Angella Dykstra and her husband Matthew have been married nearly 10 years. To keep their romance alive, the Summerland, B.C., couple try to take time out from their busy schedules and their three children to be alone together. But Ms. Dykstra admits their date nights don't always happen – and when they do, they're not the most exciting affairs.
Their idea of a night out usually involves a casual dinner and a trip to Costco.
“[It's] like, ‘Really? Our date consists of going grocery shopping? Maybe we should step it up a notch,' ” Ms. Dykstra says.
As sex columnists and relationship experts extol the importance of scheduling quality time alone, some couples are feeling the pressure not only to hold regular date nights, but also to ramp up excitement and romance as well.
The Obamas fuelled couples' date-night anxiety last year when the U.S. President and first lady hopped a private plane for a glamorous evening in New York, complete with sumptuous dinner and a Broadway show. The more mundane outings of average couples paled in comparison.

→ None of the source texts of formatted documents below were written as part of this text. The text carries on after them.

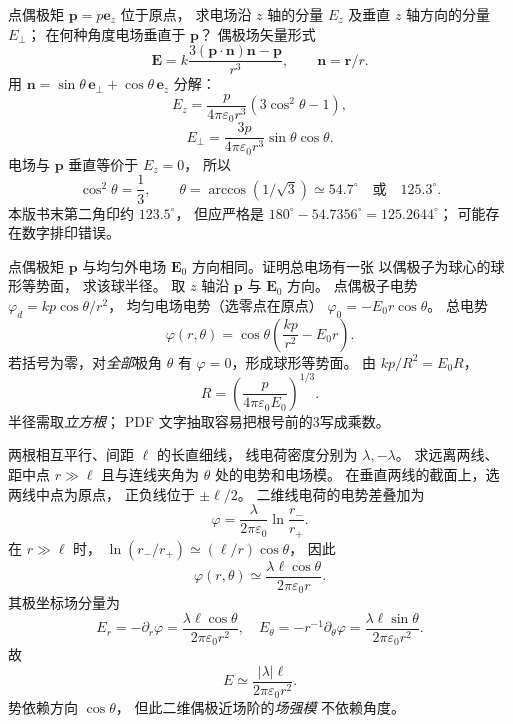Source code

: 点偶极矩 $\bm p=p\bm e_z$ 位于原点，
求电场沿 $z$ 轴的分量 $E_z$
及垂直 $z$ 轴方向的分量 $E_\perp$；
在何种角度电场垂直于 $\bm p$？
\exsolution
偶极场矢量形式
\[
\bm E=k\frac{3(\bm p\cdot\bm n)\bm n-\bm p}{r^3},
\qquad\bm n=\bm r/r.
\]
用
$\bm n=\sin\theta\,\bm e_\perp+
\cos\theta\,\bm e_z$ 分解：
\[
\boxed{E_z=\frac{p}{4\pi\varepsilon_0r^3}
(3\cos^2\theta-1)},
\]
\[
\boxed{E_\perp=\frac{3p}{4\pi\varepsilon_0r^3}
\sin\theta\cos\theta}.
\]
电场与 $\bm p$ 垂直等价于 $E_z=0$，
所以
\[
\cos^2\theta=\frac13,\qquad
\boxed{\theta=\arccos(1/\sqrt3)\simeq54.7^\circ
\quad\text{或}\quad125.3^\circ}.
\]
\excheck 本版书末第二角印约 $123.5^\circ$，
但应严格是
$180^\circ-54.7356^\circ=125.2644^\circ$；
可能存在数字排印错误。

点偶极矩 $\bm p$ 与均匀外电场 $\bm E_0$
方向相同。证明总电场有一张
以偶极子为球心的球形等势面，
求该球半径。
\exsolution
取 $z$ 轴沿 $\bm p$ 与 $\bm E_0$ 方向。
点偶极子电势
$\varphi_d=kp\cos\theta/r^2$，
均匀电场电势（选零点在原点）
$\varphi_0=-E_0r\cos\theta$。
总电势
\[
\varphi(r,\theta)=
\cos\theta\left(\frac{kp}{r^2}-E_0r\right).
\]
若括号为零，对\emph{全部}极角 $\theta$
有 $\varphi=0$，形成球形等势面。
由 $kp/R^2=E_0R$，
\[
\boxed{R=\left(\frac{p}{4\pi\varepsilon_0E_0}\right)^{1/3}}.
\]
\excheck 半径需取\emph{立方根}；
PDF 文字抽取容易把根号前的3写成乘数。

两根相互平行、间距 $\ell$ 的长直细线，
线电荷密度分别为 $\lambda,-\lambda$。
求远离两线、距中点 $r\gg\ell$
且与连线夹角为 $\theta$ 处的电势和电场模。
\exsolution
在垂直两线的截面上，选两线中点为原点，
正负线位于 $\pm\bm \ell/2$。
二维线电荷的电势差叠加为
\[
\varphi=\frac{\lambda}{2\pi\varepsilon_0}
\ln\frac{r_-}{r_+}.
\]
在 $r\gg\ell$ 时，
$\ln(r_-/r_+)\simeq(\ell/r)\cos\theta$，
因此
\[
\boxed{\varphi(r,\theta)\simeq
\frac{\lambda\ell\cos\theta}{2\pi\varepsilon_0r}}.
\]
其极坐标场分量为
\[
E_r=-\partial_r\varphi=
\frac{\lambda\ell\cos\theta}{2\pi\varepsilon_0r^2},
\quad
E_\theta=-r^{-1}\partial_\theta\varphi=
\frac{\lambda\ell\sin\theta}{2\pi\varepsilon_0r^2}.
\]
故
\[
\boxed{E\simeq\frac{|\lambda|\ell}{2\pi\varepsilon_0r^2}}.
\]
\excheck 势依赖方向 $\cos\theta$，
但此二维偶极近场阶的\emph{场强模}
不依赖角度。

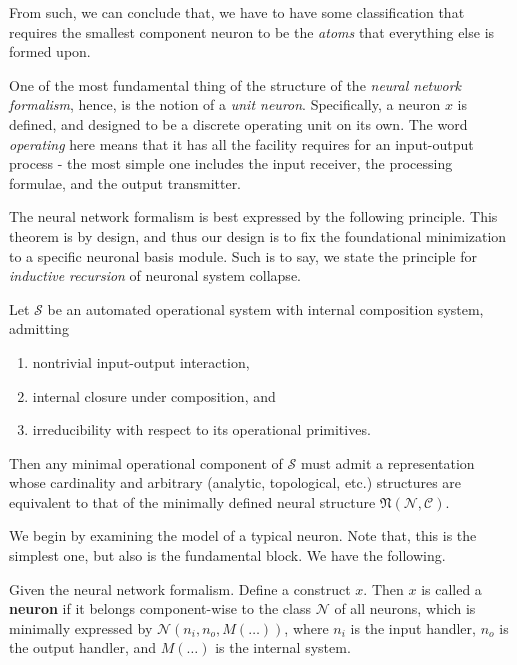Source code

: \begin{note}
From such, we can conclude that, we have to have some classification that requires the smallest component neuron to be the \textit{atoms} that everything else is formed upon.
\end{note}

One of the most fundamental thing of the structure of the \textit{neural network formalism}, hence, is the notion of a \textit{unit neuron}. Specifically, a neuron $x$ is defined, and designed to be a discrete operating unit on its own. The word \textit{operating} here means that it has all the facility requires for an input-output process - the most simple one includes the input receiver, the processing formulae, and the output transmitter. 

The neural network formalism is best expressed by the following principle. This theorem is by design, and thus our design is to fix the foundational minimization to a specific neuronal basis module. Such is to say, we state the principle for \textit{inductive recursion} of neuronal system collapse. 

\begin{theorem}\label{thm:fundamental_neuron}
Let $\mathcal{S}$ be an automated operational system with internal composition system, admitting
\begin{enumerate}[topsep=1pt,itemsep=1pt]
    \item nontrivial input-output interaction,
    \item internal closure under composition, and
    \item irreducibility with respect to its operational primitives.
\end{enumerate}
Then any minimal operational component of $\mathcal{S}$ must admit a representation whose cardinality and arbitrary (analytic, topological, etc.) structures are equivalent to that of the minimally defined neural structure $\mathfrak{N}(\mathcal{N},\mathcal{C})$.
\end{theorem}

We begin by examining the model of a typical neuron. Note that, this is the simplest one, but also is the fundamental block. We have the following. 

\begin{definition}[Neuron]
    Given the neural network formalism. Define a construct $x$. Then $x$ is called a \textbf{neuron} if it belongs component-wise to the class $\mathcal{N}$ of all neurons, which is minimally expressed by $\mathcal{N}(n_{i},n_{o},M(\dots))$, where $n_{i}$ is the input handler, $n_{o}$ is the output handler, and $M(\dots)$ is the internal system. %
\end{definition}

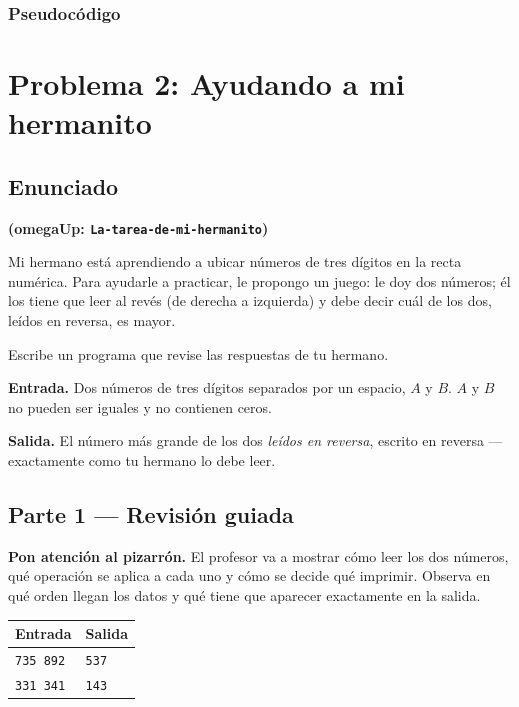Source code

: \documentclass[12pt, oneside]{article}
\begin{document}
\subsubsection{Pseudocódigo}

\vspace{5cm}

\newpage

\section{Problema 2: Ayudando a mi hermanito}

\subsection{Enunciado}

\textbf{(omegaUp: \texttt{La-tarea-de-mi-hermanito})}

Mi hermano está aprendiendo a ubicar números de tres dígitos en la recta
numérica.  Para ayudarle a practicar, le propongo un juego: le doy dos
números; él los tiene que leer al revés (de derecha a izquierda) y debe
decir cuál de los dos, leídos en reversa, es mayor.

Escribe un programa que revise las respuestas de tu hermano.

\textbf{Entrada.}
Dos números de tres dígitos separados por un espacio, $A$ y $B$.
$A$ y $B$ no pueden ser iguales y no contienen ceros.

\textbf{Salida.}
El número más grande de los dos \textit{leídos en reversa}, escrito en
reversa — exactamente como tu hermano lo debe leer.

\subsection{Parte 1 — Revisión guiada}

\begin{advertencia}
  \textbf{Pon atención al pizarrón.}  El profesor va a mostrar cómo
  leer los dos números, qué operación se aplica a cada uno y cómo se
  decide qué imprimir.  Observa en qué orden llegan los datos y qué
  tiene que aparecer exactamente en la salida.
\end{advertencia}

\begin{center}
\begin{tabular}{ll}
  \toprule
  \textbf{Entrada} & \textbf{Salida} \\
  \midrule
  \texttt{735 892} & \texttt{537} \\
  \texttt{331 341} & \texttt{143} \\
  \bottomrule
\end{tabular}
\end{center}
\end{document}
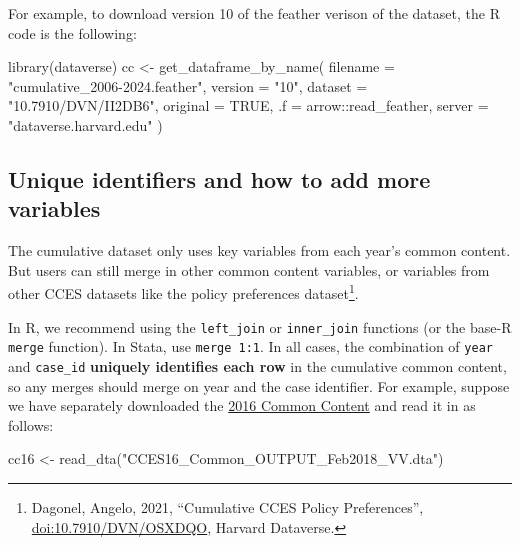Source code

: \documentclass[10pt,article,oneside]{memoir}
\newenvironment{Shaded}{\begin{snugshade}}{\end{snugshade}}
\newcommand{\AttributeTok}[1]{\textcolor[rgb]{0.40,0.45,0.13}{#1}}
\newcommand{\ConstantTok}[1]{\textcolor[rgb]{0.56,0.35,0.01}{#1}}
\newcommand{\FunctionTok}[1]{\textcolor[rgb]{0.28,0.35,0.67}{#1}}
\newcommand{\NormalTok}[1]{\textcolor[rgb]{0.00,0.23,0.31}{#1}}
\newcommand{\OtherTok}[1]{\textcolor[rgb]{0.00,0.23,0.31}{#1}}
\newcommand{\SpecialCharTok}[1]{\textcolor[rgb]{0.37,0.37,0.37}{#1}}
\newcommand{\StringTok}[1]{\textcolor[rgb]{0.13,0.47,0.30}{#1}}
\begin{document}
For example, to download version 10 of the feather verison of the
dataset, the R code is the following:

\begin{Shaded}
\begin{Highlighting}[]
\FunctionTok{library}\NormalTok{(dataverse)}
\NormalTok{cc }\OtherTok{\textless{}{-}} \FunctionTok{get\_dataframe\_by\_name}\NormalTok{(}
  \AttributeTok{filename =} \StringTok{"cumulative\_2006{-}2024.feather"}\NormalTok{,}
  \AttributeTok{version =} \StringTok{"10"}\NormalTok{,}
  \AttributeTok{dataset =} \StringTok{"10.7910/DVN/II2DB6"}\NormalTok{,}
  \AttributeTok{original =} \ConstantTok{TRUE}\NormalTok{,}
  \AttributeTok{.f =}\NormalTok{ arrow}\SpecialCharTok{::}\NormalTok{read\_feather,}
  \AttributeTok{server =} \StringTok{"dataverse.harvard.edu"}
\NormalTok{)}
\end{Highlighting}
\end{Shaded}

\subsection{Unique identifiers and how to add more
variables}\label{unique-identifiers-and-how-to-add-more-variables}

The cumulative dataset only uses key variables from each year's common
content. But users can still merge in other common content variables, or
variables from other CCES datasets like the policy preferences
dataset\footnote{Dagonel, Angelo, 2021, ``Cumulative CCES Policy Preferences'', \href{https://dataverse.harvard.edu/dataset.xhtml?persistentId=doi:10.7910/DVN/OSXDQO}{\url{doi:10.7910/DVN/OSXDQO}}, Harvard Dataverse.}.

In R, we recommend using the \texttt{left\_join} or \texttt{inner\_join}
functions (or the base-R \texttt{merge} function). In Stata, use
\texttt{merge\ 1:1}. In all cases, the combination of \texttt{year} and
\texttt{case\_id} \textbf{uniquely identifies each row} in the
cumulative common content, so any merges should merge on year and the
case identifier. For example, suppose we have separately downloaded the
\href{https://doi.org/10.7910/DVN/GDF6Z0/JPMOZZ}{2016 Common Content}
and read it in as follows:

\begin{Shaded}
\begin{Highlighting}[]
\NormalTok{cc16 }\OtherTok{\textless{}{-}} \FunctionTok{read\_dta}\NormalTok{(}\StringTok{"CCES16\_Common\_OUTPUT\_Feb2018\_VV.dta"}\NormalTok{)}
\end{Highlighting}
\end{Shaded}
\end{document}
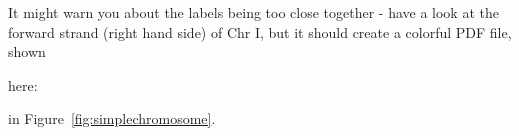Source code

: It might warn you about the labels being too close together - have a look
at the forward strand (right hand side) of Chr I, but it should create a
colorful PDF file, shown
\begin{htmlonly}
here:


\end{htmlonly}
\begin{latexonly}
in Figure~\ref{fig:simplechromosome}.
\end{latexonly}
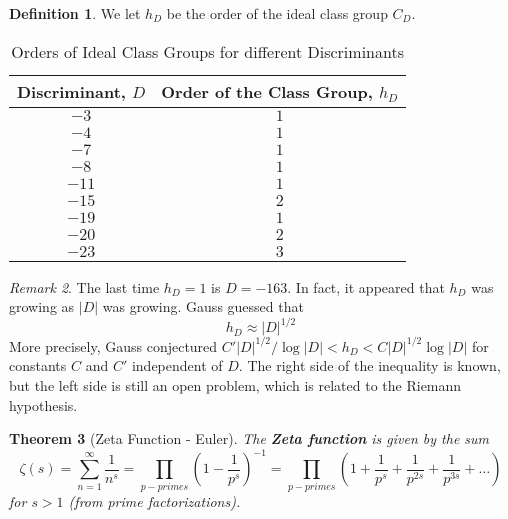 \documentclass[12pt]{article}
\newtheorem{thm}{Theorem}[section]
\theoremstyle{definition}
\newtheorem{defn}[thm]{Definition}
\theoremstyle{remark}
\newtheorem{rmk}[thm]{Remark}
\numberwithin{equation}{section}
\newcommand\B[1]{\textbf{ #1}}
\begin{document}
\vspace{15pt}

\begin{defn}
        We let $h_D$ be the order of the ideal class group $C_D$.
\end{defn}


\vspace{15pt}


\bgroup
\def\arraystretch{1.5}
\begin{table}[H]
        \centering
        \caption{Orders of Ideal Class Groups for different Discriminants}
        \begin{tabular}{c|c}
                Discriminant, $D$ & Order of the Class Group, $h_D$\\ \hline
                $-3$ & $1$\\
                $-4$ & $1$ \\
                $-7$ & $1$ \\
                $-8$ & $1$ \\
                $-11$ & $1$ \\
                $-15$ & $2$ \\
                $-19$ & $1$ \\
                $-20$ & $2$ \\
                $-23$ & $3$ \\
        \end{tabular}
\end{table}
\egroup

\vspace{15pt}

\begin{rmk}
        The last time $h_D = 1$ is $D = -163$. In fact, it appeared that $h_D$ was growing as $|D|$ was growing. Gauss guessed that \begin{equation}
                h_D \approx |D|^{1/2}
        \end{equation}
        More precisely, Gauss conjectured $C'|D|^{1/2}/\log|D| < h_D < C|D|^{1/2}\log|D|$ for constants $C$ and $C'$ independent of $D$. The right side of the inequality is known, but the left side is still an open problem, which is related to the Riemann hypothesis.
\end{rmk}


\vspace{15pt}


\begin{thm}[Zeta Function - Euler]
        The \B{Zeta function} is given by the sum \begin{equation}
                \zeta(s) = \sum\limits_{n=1}^{\infty} \frac{1}{n^s} = \prod\limits_{p-primes}\left(1 - \frac{1}{p^s}\right)^{-1} = \prod\limits_{p-primes}\left(1+\frac{1}{p^s} + \frac{1}{p^{2s}} + \frac{1}{p^{3s}} + \hdots \right)
        \end{equation}
        for $s > 1$ (from prime factorizations).
\end{thm}
\end{document}
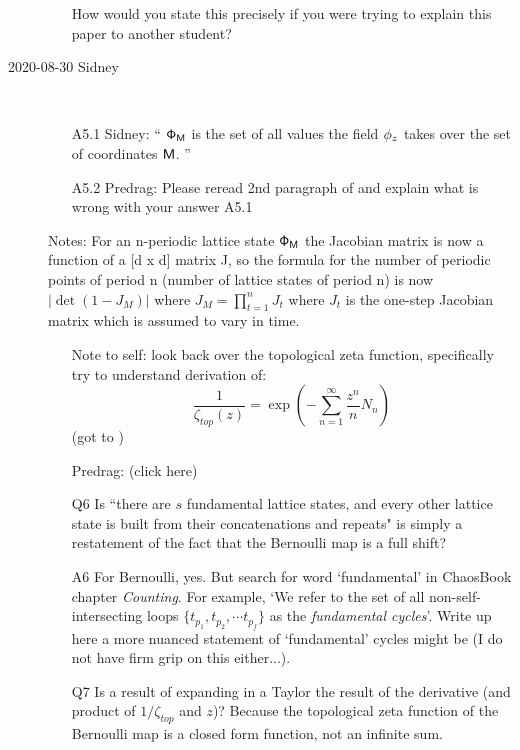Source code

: \begin{description}
\begin{itemize}
How would you state this precisely if you were trying to explain this
paper to another student?
\end{itemize}

\item[2020-08-30 Sidney]~~
\begin{itemize}
  \item[A5.1]
Sidney: ``
$\mathsf{\Phi}_{\mathsf{M}}$ is the set of all values the field $\phi_z$ takes over
the set of coordinates $\mathsf{M}$.
''
  \item[A5.2]
Predrag: Please reread 2nd paragraph of  and explain what
is wrong with your answer A5.1
\end{itemize}

\vspace{3mm}

Notes: For an n-periodic lattice state $\mathsf{\Phi}_{\mathsf{M}}$ the Jacobian
matrix is now a function of a [d x d] matrix J, so the formula for the
number of periodic points of period n (number of lattice states of period
n) is now $|\det(1-J_M)|$ where $J_M=\prod^n_{t=1}J_t$ where $J_t$ is the
one-step Jacobian matrix which is assumed to vary in time.

\begin{itemize}
	\item[Note to self:]
look back over the topological zeta function, specifically try to
understand derivation of:
\[
\frac{1}{\zeta_{top}(z)}=\exp\left(-\sum^{\infty}_{n=1}\frac{z^n}{n}N_n\right)
\]
(got to )
	\item[Predrag:]
 {(click here)}
	\item[Q6]
Is ``there are ${s}$ fundamental lattice states, and every other lattice state
is built from their concatenations and repeats"
is simply a restatement of the fact that the Bernoulli map is a full shift?
	\item[A6]
For Bernoulli, yes. But search for word `fundamental' in ChaosBook
chapter 
{{\em Counting}}. For example, `We refer to the set of all
non-self-intersecting loops $\{ t_{p_1}, t_{p_2}, \cdots t_{p_f} \}$ as
the {\em fundamental cycles}'. Write up here a more nuanced statement of
`fundamental' cycles might be (I do not have firm grip on this either...).
	\item[Q7]
Is  a result of expanding in a Taylor the result of the derivative (and product of $1/\zeta_{top}$ and $z$)? Because the topological zeta function of the Bernoulli map is a closed form function, not an infinite sum.
\end{itemize}


\end{description}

Now, the film Date Night brings that angst to the big screen, as actors Tina Fey and Steve Carell portray a “boring married couple from New Jersey” who are driven to shake up their regular routine. While the misadventures of the characters are the stuff of Hollywood fancy, their desire to break out of the marital doldrums is something to which real-life couples can relate.
Ms. Dykstra says she and her husband often feel compelled to up the ante when they hear of friends going out for fancy dinners or overnight trips with their spouses on date nights.
“You're always comparing,” she says. “If you're having a date night, you think [it] should be time away from regular life.”

But, she says, it's not always practical or justifiable to splash out.
Calgary resident Leanne Shirtliffe says that while she and her husband of 10 years don't worry about making their date nights exciting, they do feel pressure to go out together more often. As working parents of five-year-old twins, they manage to catch dinner or a movie together once or twice a month, at best.
“When you hold yourself up to other people ... who are able to get away for luxurious weekends without children, that's when some guilt [comes in],” Ms. Shirtliffe says. “We really owe it to ourselves to do this; it would be good for us; it would probably be good for the kids. But the planning, the logistics, seem insurmountable much of the time.”
Booking a babysitter and finding time for an outing can be stressful during a long week of juggling work, business meetings, children's after-school activities and chores.
“Sometimes it is more tempting just to sit on the couch and zone out, as opposed to, like, ‘Oh now we have to go and get engaged in conversation with each other,' ” Ms. Dykstra says.

Of course, she says, once she and her husband make it out of the house, they always end up enjoying their time together. But getting up the energy to do so can be a drag.
Toronto marriage and family therapist Betty Stockley warns that the concept can backfire when date nights become a mandatory scheduled event. If couples aren't flexible, it can kill all the spontaneity of having fun together.
Besides, she says, it's only natural that other obligations, such as work engagements and family functions, will force the occasional postponement.
“If you're going to do a date night to the death because you have to have one every week, then that becomes a problem in and of itself; that becomes as routine as not doing anything,” Ms. Stockley says. “And then resentment builds in one party or the other.”